First, set the RUN_NAME as a variable
RUN_NAME=20210213_1359_X5_FAO88697_5cf6e6f0 ## Change to match your current run!
echo ${RUN_NAME} #This should show your RUN_NAME on the terminal
Then follow the instructions below. I have added "###" to the end of every line that needs to be changed in the commands below.
-
Plug in an external hard drive to copy the files to. It must be plugged in at the back of the GridION for high-speed transfer.
-
Open a new terminal and run:
cd /media/
The disk mounts on different locations each time it is plugged in. To see which folder it is mounted in (e.g. /media/usb/
, /media/usb0/
, /media/usb1/
or /media/usb2/
, run:
ls *
When you find the correct folder (e.g. /media/usb0/), go into it:
cd /media/usb0 ###
ls ## Make sure that you are in the external hard drive now
- Make a directory on the external hard drive where you want to store the GridION files for transfer. This folder should have the same name as the run (the folder that on GridION contains
fast5_pass
,fastq_pass
, etc.):
mkdir ${RUN_NAME}/
cd ${RUN_NAME}/
- Store the location as a variable for use later
DEST=$(pwd)
Now go to the location of the data on the GridION, and compress and copy the files to DEST:
- Navigate your run folder where the folder which contains the fast5_pass and fast5_fail are.
cd /data/*/*/${RUN_NAME}/
ls #See that the folders fast5_pass, fastq_pass and sequencing_summary*txt are present
- Compress and copy the files with the following commands for fastq_pass and fast5_pass:
mkdir backup ; cd backup
##Store this location as a variable for use later:
SOURCE=$(pwd)
##Fastq_pass: Compress and copy to destination folder
tar -cvzf - ../fastq_pass/ | split --bytes=500MB - fastq_pass.backup.tar.gz. ; cp fastq_pass.backup.tar.gz.* ${DEST}/
##Fast5_pass: Compress and copy to destination folder (see also tip below)

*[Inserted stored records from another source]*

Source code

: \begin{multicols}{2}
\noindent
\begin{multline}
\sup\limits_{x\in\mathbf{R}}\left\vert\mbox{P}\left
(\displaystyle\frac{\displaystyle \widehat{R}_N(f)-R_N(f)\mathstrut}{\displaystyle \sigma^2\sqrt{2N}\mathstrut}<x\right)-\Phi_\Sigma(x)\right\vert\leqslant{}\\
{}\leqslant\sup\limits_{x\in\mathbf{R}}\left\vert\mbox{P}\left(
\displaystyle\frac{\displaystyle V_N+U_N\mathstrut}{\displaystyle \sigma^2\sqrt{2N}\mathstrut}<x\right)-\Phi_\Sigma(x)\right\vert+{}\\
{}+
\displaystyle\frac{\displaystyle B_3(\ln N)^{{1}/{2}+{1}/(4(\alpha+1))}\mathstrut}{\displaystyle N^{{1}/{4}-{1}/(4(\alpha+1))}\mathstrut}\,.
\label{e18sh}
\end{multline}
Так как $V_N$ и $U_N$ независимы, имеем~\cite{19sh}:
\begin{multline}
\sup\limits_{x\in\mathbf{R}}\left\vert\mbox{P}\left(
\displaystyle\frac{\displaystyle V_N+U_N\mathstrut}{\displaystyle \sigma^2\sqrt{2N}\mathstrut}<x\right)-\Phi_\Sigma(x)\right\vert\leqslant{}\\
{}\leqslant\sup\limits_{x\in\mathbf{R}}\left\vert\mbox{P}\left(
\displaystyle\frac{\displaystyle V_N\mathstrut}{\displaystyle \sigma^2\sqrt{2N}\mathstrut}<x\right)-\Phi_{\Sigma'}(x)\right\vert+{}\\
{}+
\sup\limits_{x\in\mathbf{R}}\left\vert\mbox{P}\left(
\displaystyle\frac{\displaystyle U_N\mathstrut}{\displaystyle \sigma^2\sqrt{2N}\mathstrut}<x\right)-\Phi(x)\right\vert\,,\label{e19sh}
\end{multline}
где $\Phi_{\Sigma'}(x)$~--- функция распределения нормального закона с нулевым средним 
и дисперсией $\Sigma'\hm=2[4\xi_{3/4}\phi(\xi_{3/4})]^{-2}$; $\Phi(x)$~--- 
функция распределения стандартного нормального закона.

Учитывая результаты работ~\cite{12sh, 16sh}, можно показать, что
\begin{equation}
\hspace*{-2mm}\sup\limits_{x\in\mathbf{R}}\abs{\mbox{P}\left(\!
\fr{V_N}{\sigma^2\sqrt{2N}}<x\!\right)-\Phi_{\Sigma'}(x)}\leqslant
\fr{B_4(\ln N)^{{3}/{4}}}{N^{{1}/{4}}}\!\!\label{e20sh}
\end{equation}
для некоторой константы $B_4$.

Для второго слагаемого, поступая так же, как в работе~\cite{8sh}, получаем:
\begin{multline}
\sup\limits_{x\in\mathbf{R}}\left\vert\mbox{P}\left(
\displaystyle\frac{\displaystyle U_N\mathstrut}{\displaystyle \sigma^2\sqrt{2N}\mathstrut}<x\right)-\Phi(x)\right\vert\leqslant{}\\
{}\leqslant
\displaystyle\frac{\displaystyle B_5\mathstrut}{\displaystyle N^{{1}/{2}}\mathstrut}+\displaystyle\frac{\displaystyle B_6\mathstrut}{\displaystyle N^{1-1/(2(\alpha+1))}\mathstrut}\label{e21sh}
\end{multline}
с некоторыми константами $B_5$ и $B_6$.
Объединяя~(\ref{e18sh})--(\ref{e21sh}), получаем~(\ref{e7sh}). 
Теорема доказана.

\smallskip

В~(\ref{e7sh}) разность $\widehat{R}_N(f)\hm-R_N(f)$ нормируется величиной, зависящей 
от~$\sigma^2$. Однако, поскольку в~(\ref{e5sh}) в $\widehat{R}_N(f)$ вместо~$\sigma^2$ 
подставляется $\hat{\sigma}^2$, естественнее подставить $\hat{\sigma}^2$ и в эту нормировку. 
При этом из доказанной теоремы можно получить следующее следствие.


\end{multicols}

tar -cvzf - ../fast5_pass/ | split --bytes=500MB - fast5_pass.backup.tar.gz. ; cp fast5_pass.backup.tar.gz.* ${DEST}/
##Copy the other run-files as well (including sequencing_summary*txt) to destination:
cp ../*.txt ../*.md ../*.pdf ../*.csv ../*.tsv .
cp ../*.txt ../*.md ../*.pdf ../*.csv ../*.tsv ${DEST}/
Tip: If the fast5_pass directory is very large, you can open several terminals and copy chunks at a time to speed up the process, but note that you have to manually set ${DEST} in each new terminal window (the path to the run_name folder on the external hard drive, e.g. DEST=/media/usb0/Components/20210124_1825_MN30489_FA088582_94c40971)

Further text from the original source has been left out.